Read the full News Pages every month in Shivers
Issue 53 Published May 1998
£2.99 ($5.99)

The latter four days of February found me in Portugal for Fantasporto, the 18th Festival Internacional de Cinema Do Porto. Festival organizers Mario Dorminsky and Beatriz Pacheco Pereira always attend Fantasm at the NFT every July and I felt I should really return the favour after last being there in 1994 when I was on the Critics Jury. Plus I wanted to see the uncut version of Alex de la Iglesia's Perdita Durango. The Day of the Beast director's semi-Fantasy sequel to Wild at Heart didn't disappoint either as you will find out if you read my full-length review in the latest Starburst. Fantasporto is such a great little Festival. If any of you out there feel you want to join the Festival circuit as an interested punter, Fantasporto is probably the best way to start out. It's not too big an event so you're intimidated by the scale - unlike Sitges, the guests are all approachable, mainly because of the way the screenings are structured, and you can see at least three new releases a day, not to mention an exhausting selection of retrospective Fantasy which this year encompassed the uncensored work of Paul Naschy. Peter Jackson and Lucio Fulci.

Opera Phantom
I went straight from Fantasporto to Budapest to report on Dario Argento's The Phantom of the Opera starring Julian Sands, Asia Argento, Andrea Di Stefano and Coralina Cataldi-Tassoni. An interview with Dario about his latest Gaston Leroux remake will appear within these pages soon, but in the meantime I must say the whole project looks very interesting indeed. It will be the first time in screen history the Phantom doesn't wear a mask and the first Argento film to feature sensual romance and ironic humour.

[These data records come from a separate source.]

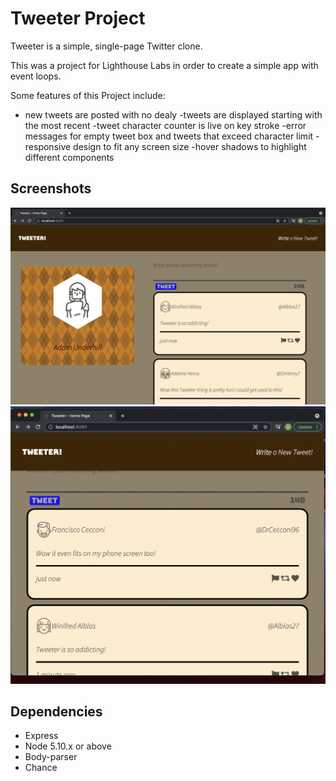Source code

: # Tweeter Project

Tweeter is a simple, single-page Twitter clone.


This was a project for Lighthouse Labs in order to create a simple app with event loops. 

Some features of this Project include:

- new tweets are posted with no dealy
-tweets are displayed starting with the most recent
-tweet character counter is live on key stroke
-error messages for empty tweet box and tweets that exceed character limit
-responsive design to fit any screen size
-hover shadows to highlight different components

## Screenshots

!["Screenshot of the home page and tweet box"](https://github.com/aeunderhill/tweeter/blob/master/docs/tweeter_screenshot2.png)
!["Screen shot of repsonsive design"](https://github.com/aeunderhill/tweeter/blob/master/docs/tweeter_screenshot.png)

## Dependencies

- Express
- Node 5.10.x or above
- Body-parser
- Chance
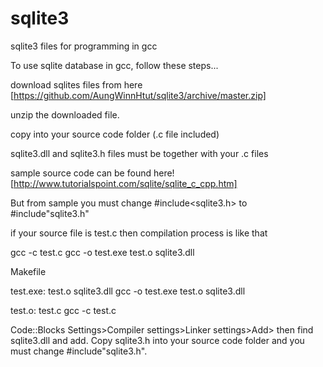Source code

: # sqlite3
sqlite3 files for programming in gcc

To use sqlite database in gcc, follow these steps...

download sqlites files from here 
[https://github.com/AungWinnHtut/sqlite3/archive/master.zip]

unzip the downloaded file.

copy into your source code folder (.c file included)

sqlite3.dll and sqlite3.h files must be together with your .c files

sample source code can be found here!
[http://www.tutorialspoint.com/sqlite/sqlite_c_cpp.htm]

But from sample you must change #include<sqlite3.h> to #include"sqlite3.h" 

if your source file is test.c then compilation process is like that

gcc -c test.c
gcc -o test.exe test.o sqlite3.dll


Makefile

test.exe: test.o sqlite3.dll
        gcc -o test.exe test.o sqlite3.dll

test.o: test.c
        gcc -c test.c


Code::Blocks  Settings>Compiler settings>Linker settings>Add> then find sqlite3.dll and add. Copy sqlite3.h into your source code folder and you must change  #include"sqlite3.h".
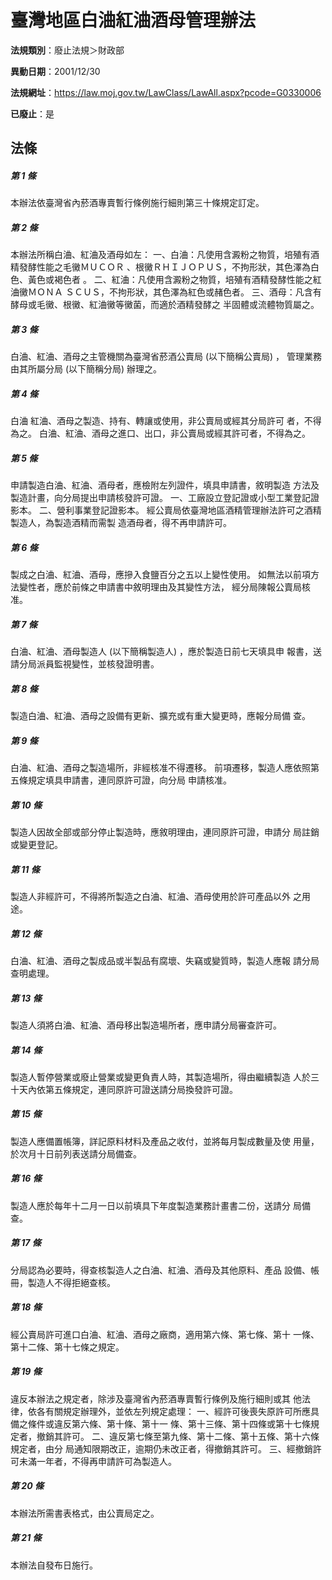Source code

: # 臺灣地區白浀紅浀酒母管理辦法

**法規類別**：廢止法規＞財政部

**異動日期**：2001/12/30  

**法規網址**：https://law.moj.gov.tw/LawClass/LawAll.aspx?pcode=G0330006

**已廢止**：是



## 法條
##### 第 1 條
本辦法依臺灣省內菸酒專賣暫行條例施行細則第三十條規定訂定。

##### 第 2 條
本辦法所稱白浀、紅浀及酒母如左：
一、白浀：凡使用含澱粉之物質，培殖有酒精發酵性能之毛黴ＭＵＣＯＲ
    、根黴ＲＨＩＪＯＰＵＳ，不拘形狀，其色澤為白色、黃色或褐色者
    。
二、紅浀：凡使用含澱粉之物質，培殖有酒精發酵性能之紅浀黴ＭＯＮＡ
    ＳＣＵＳ，不拘形狀，其色澤為紅色或赭色者。
三、酒母：凡含有酵母或毛黴、根黴、紅浀黴等黴菌，而適於酒精發酵之
    半固體或流體物質屬之。


##### 第 3 條
白浀、紅浀、酒母之主管機關為臺灣省菸酒公賣局 (以下簡稱公賣局) ，
管理業務由其所屬分局 (以下簡稱分局) 辦理之。

##### 第 4 條
白浀  紅浀、酒母之製造、持有、轉讓或使用，非公賣局或經其分局許可
者，不得為之。
白浀、紅浀、酒母之進口、出口，非公賣局或經其許可者，不得為之。

##### 第 5 條
申請製造白浀、紅浀、酒母者，應檢附左列證件，填具申請書，敘明製造
方法及製造計畫，向分局提出申請核發許可證。
一、工廠設立登記證或小型工業登記證影本。
二、營利事業登記證影本。
經公賣局依臺灣地區酒精管理辦法許可之酒精製造人，為製造酒精而需製
造酒母者，得不再申請許可。


##### 第 6 條
製成之白浀、紅浀、酒母，應摻入食鹽百分之五以上變性使用。
如無法以前項方法變性者，應於前條之申請書中敘明理由及其變性方法，
經分局陳報公賣局核准。

##### 第 7 條
白浀、紅浀、酒母製造人 (以下簡稱製造人) ，應於製造日前七天填具申
報書，送請分局派員監視變性，並核發證明書。

##### 第 8 條
製造白浀、紅浀、酒母之設備有更新、擴充或有重大變更時，應報分局備
查。

##### 第 9 條
白浀、紅浀、酒母之製造場所，非經核准不得遷移。
前項遷移，製造人應依照第五條規定填具申請書，連同原許可證，向分局
申請核准。

##### 第 10 條
製造人因故全部或部分停止製造時，應敘明理由，連同原許可證，申請分
局註銷或變更登記。

##### 第 11 條
製造人非經許可，不得將所製造之白浀、紅浀、酒母使用於許可產品以外
之用途。

##### 第 12 條
白浀、紅浀、酒母之製成品或半製品有腐壞、失竊或變質時，製造人應報
請分局查明處理。

##### 第 13 條
製造人須將白浀、紅浀、酒母移出製造場所者，應申請分局審查許可。

##### 第 14 條
製造人暫停營業或廢止營業或變更負責人時，其製造場所，得由繼續製造
人於三十天內依第五條規定，連同原許可證送請分局換發許可證。

##### 第 15 條
製造人應備置帳簿，詳記原料材料及產品之收付，並將每月製成數量及使
用量，於次月十日前列表送請分局備查。

##### 第 16 條
製造人應於每年十二月一日以前填具下年度製造業務計畫書二份，送請分
局備查。

##### 第 17 條
分局認為必要時，得查核製造人之白浀、紅浀、酒母及其他原料、產品
設備、帳冊，製造人不得拒絕查核。

##### 第 18 條
經公賣局許可進口白浀、紅浀、酒母之廠商，適用第六條、第七條、第十
一條、第十二條、第十七條之規定。

##### 第 19 條
違反本辦法之規定者，除涉及臺灣省內菸酒專賣暫行條例及施行細則或其
他法律，依各有關規定辦理外，並依左列規定處理：
一、經許可後喪失原許可所應具備之條件或違反第六條、第十條、第十一
    條、第十三條、第十四條或第十七條規定者，撤銷其許可。
二、違反第七條至第九條、第十二條、第十五條、第十六條規定者，由分
    局通知限期改正，逾期仍未改正者，得撤銷其許可。
三、經撤銷許可未滿一年者，不得再申請許可為製造人。


##### 第 20 條
本辦法所需書表格式，由公賣局定之。

##### 第 21 條
本辦法自發布日施行。


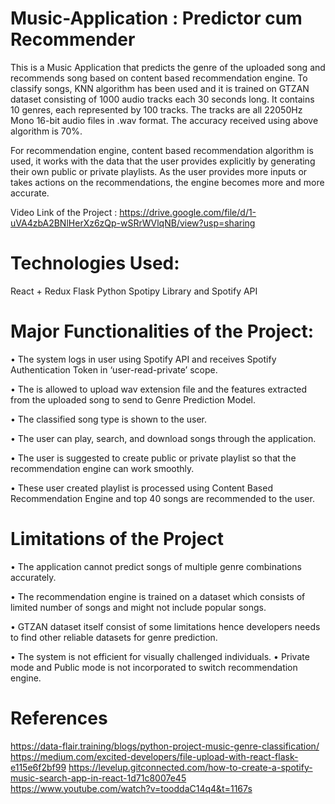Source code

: # Music-Application : Predictor cum Recommender

This is a Music Application that predicts the genre of the uploaded song and recommends song based on content based recommendation engine. To classify songs, KNN algorithm has been used and it is trained on GTZAN dataset consisting of 1000 audio tracks each 30 seconds long. It contains 10 genres, each represented by 100 tracks. The tracks are all 22050Hz Mono 16-bit audio files in .wav format. The accuracy received using above algorithm is 70%.

For recommendation engine, content based recommendation algorithm is used, it works with the data that the user provides explicitly by generating their own public or private playlists. As the user provides more inputs or takes actions on the recommendations, the engine becomes more and more accurate.

Video Link of the Project : https://drive.google.com/file/d/1-uVA4zbA2BNlHerXz6zQp-wSRrWVlqNB/view?usp=sharing

# Technologies Used:

React + Redux
Flask
Python
Spotipy Library and Spotify API

# Major Functionalities of the Project:
• The system logs in user using Spotify API and receives Spotify Authentication Token in ‘user-read-private’ scope.

• The is allowed to upload wav extension file and the features extracted from the uploaded song to send to Genre Prediction Model.

• The classified song type is shown to the user.

• The user can play, search, and download songs through the application.

• The user is suggested to create public or private playlist so that the recommendation engine can work smoothly.

• These user created playlist is processed using Content Based Recommendation Engine and top 40 songs are recommended to the user.

# Limitations of the Project
• The application cannot predict songs of multiple genre combinations accurately.

• The recommendation engine is trained on a dataset which consists of limited number of songs and might not include popular songs.

• GTZAN dataset itself consist of some limitations hence developers needs to find other reliable datasets for genre prediction.

• The system is not efficient for visually challenged individuals. • Private mode and Public mode is not incorporated to switch recommendation engine.

# References
https://data-flair.training/blogs/python-project-music-genre-classification/
https://medium.com/excited-developers/file-upload-with-react-flask-e115e6f2bf99
https://levelup.gitconnected.com/how-to-create-a-spotify-music-search-app-in-react-1d71c8007e45
https://www.youtube.com/watch?v=tooddaC14q4&t=1167s
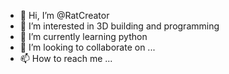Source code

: - 👋 Hi, I’m @RatCreator
- 👀 I’m interested in 3D building and programming
- 🌱 I’m currently learning python
- 💞️ I’m looking to collaborate on ...
- 📫 How to reach me ...

<!---
RatCreator/RatCreator is a ✨ special ✨ repository because its `README.md` (this file) appears on your GitHub profile.
You can click the Preview link to take a look at your changes.
--->
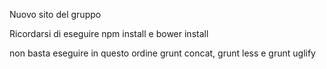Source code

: Nuovo sito del gruppo


Ricordarsi di eseguire npm install e bower install

non basta eseguire in questo ordine grunt concat, grunt less e grunt uglify
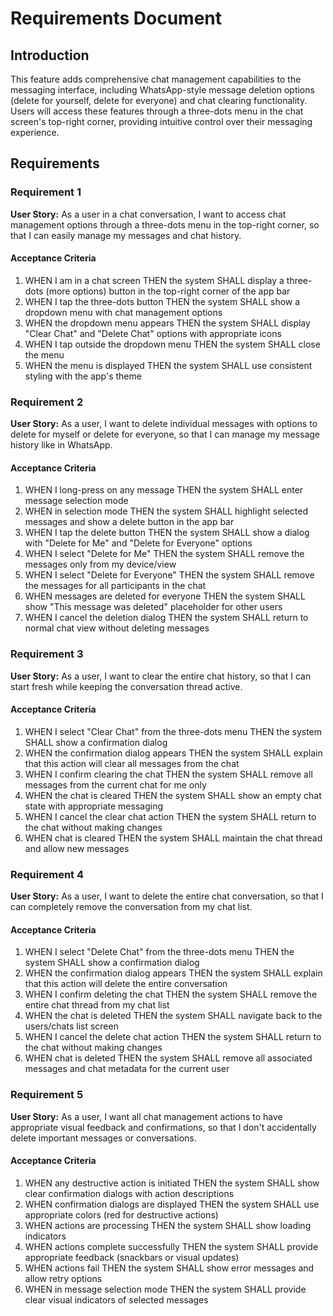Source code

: # Requirements Document

## Introduction

This feature adds comprehensive chat management capabilities to the messaging interface, including WhatsApp-style message deletion options (delete for yourself, delete for everyone) and chat clearing functionality. Users will access these features through a three-dots menu in the chat screen's top-right corner, providing intuitive control over their messaging experience.

## Requirements

### Requirement 1

**User Story:** As a user in a chat conversation, I want to access chat management options through a three-dots menu in the top-right corner, so that I can easily manage my messages and chat history.

#### Acceptance Criteria

1. WHEN I am in a chat screen THEN the system SHALL display a three-dots (more options) button in the top-right corner of the app bar
2. WHEN I tap the three-dots button THEN the system SHALL show a dropdown menu with chat management options
3. WHEN the dropdown menu appears THEN the system SHALL display "Clear Chat" and "Delete Chat" options with appropriate icons
4. WHEN I tap outside the dropdown menu THEN the system SHALL close the menu
5. WHEN the menu is displayed THEN the system SHALL use consistent styling with the app's theme

### Requirement 2

**User Story:** As a user, I want to delete individual messages with options to delete for myself or delete for everyone, so that I can manage my message history like in WhatsApp.

#### Acceptance Criteria

1. WHEN I long-press on any message THEN the system SHALL enter message selection mode
2. WHEN in selection mode THEN the system SHALL highlight selected messages and show a delete button in the app bar
3. WHEN I tap the delete button THEN the system SHALL show a dialog with "Delete for Me" and "Delete for Everyone" options
4. WHEN I select "Delete for Me" THEN the system SHALL remove the messages only from my device/view
5. WHEN I select "Delete for Everyone" THEN the system SHALL remove the messages for all participants in the chat
6. WHEN messages are deleted for everyone THEN the system SHALL show "This message was deleted" placeholder for other users
7. WHEN I cancel the deletion dialog THEN the system SHALL return to normal chat view without deleting messages

### Requirement 3

**User Story:** As a user, I want to clear the entire chat history, so that I can start fresh while keeping the conversation thread active.

#### Acceptance Criteria

1. WHEN I select "Clear Chat" from the three-dots menu THEN the system SHALL show a confirmation dialog
2. WHEN the confirmation dialog appears THEN the system SHALL explain that this action will clear all messages from the chat
3. WHEN I confirm clearing the chat THEN the system SHALL remove all messages from the current chat for me only
4. WHEN the chat is cleared THEN the system SHALL show an empty chat state with appropriate messaging
5. WHEN I cancel the clear chat action THEN the system SHALL return to the chat without making changes
6. WHEN chat is cleared THEN the system SHALL maintain the chat thread and allow new messages

### Requirement 4

**User Story:** As a user, I want to delete the entire chat conversation, so that I can completely remove the conversation from my chat list.

#### Acceptance Criteria

1. WHEN I select "Delete Chat" from the three-dots menu THEN the system SHALL show a confirmation dialog
2. WHEN the confirmation dialog appears THEN the system SHALL explain that this action will delete the entire conversation
3. WHEN I confirm deleting the chat THEN the system SHALL remove the entire chat thread from my chat list
4. WHEN the chat is deleted THEN the system SHALL navigate back to the users/chats list screen
5. WHEN I cancel the delete chat action THEN the system SHALL return to the chat without making changes
6. WHEN chat is deleted THEN the system SHALL remove all associated messages and chat metadata for the current user

### Requirement 5

**User Story:** As a user, I want all chat management actions to have appropriate visual feedback and confirmations, so that I don't accidentally delete important messages or conversations.

#### Acceptance Criteria

1. WHEN any destructive action is initiated THEN the system SHALL show clear confirmation dialogs with action descriptions
2. WHEN confirmation dialogs are displayed THEN the system SHALL use appropriate colors (red for destructive actions)
3. WHEN actions are processing THEN the system SHALL show loading indicators
4. WHEN actions complete successfully THEN the system SHALL provide appropriate feedback (snackbars or visual updates)
5. WHEN actions fail THEN the system SHALL show error messages and allow retry options
6. WHEN in message selection mode THEN the system SHALL provide clear visual indicators of selected messages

Thank Repulsion/The Tenant writer Gerard Brach for that who, with Argento, has crafted a gripping account of the subterranean Svengali wanting to make the love of his life, Christine Daae, a fully-fledged opera diva no matter who gets in his way. I saw Argento filming the Phantom's dream sequence - a Ken Russell-style nightmare of deformed humans caught in giant rat traps and near-nude Christine held hostage in a giant spider web - and some startling scenes in the Phantom's stunning underground lair designed by Dellamorte Dellamore's Antonello Geleng. It's Argento's most expensive film ever and its the one the Italian public begged him to make after telling him so in a national cinema survey.

Talos Shock

The bad news is that director Russell Mulcahy has excised my role as the King of Egypt from Talos the Mummy. The good news is that you won't have to lie about my performance when we premiere it at Fantasm this year. I wasn't surprised I didn't make the final print to tell the truth and I said as much in my recent Shivers feature. Russell told me that every time he showed the rough cut, people said 'What's that bald English bloke in a frock doing there?' So it became clear my days were numbered. Well, as I told the man responsible for ruining my acting career, I've been on worse floors than the cutting room one!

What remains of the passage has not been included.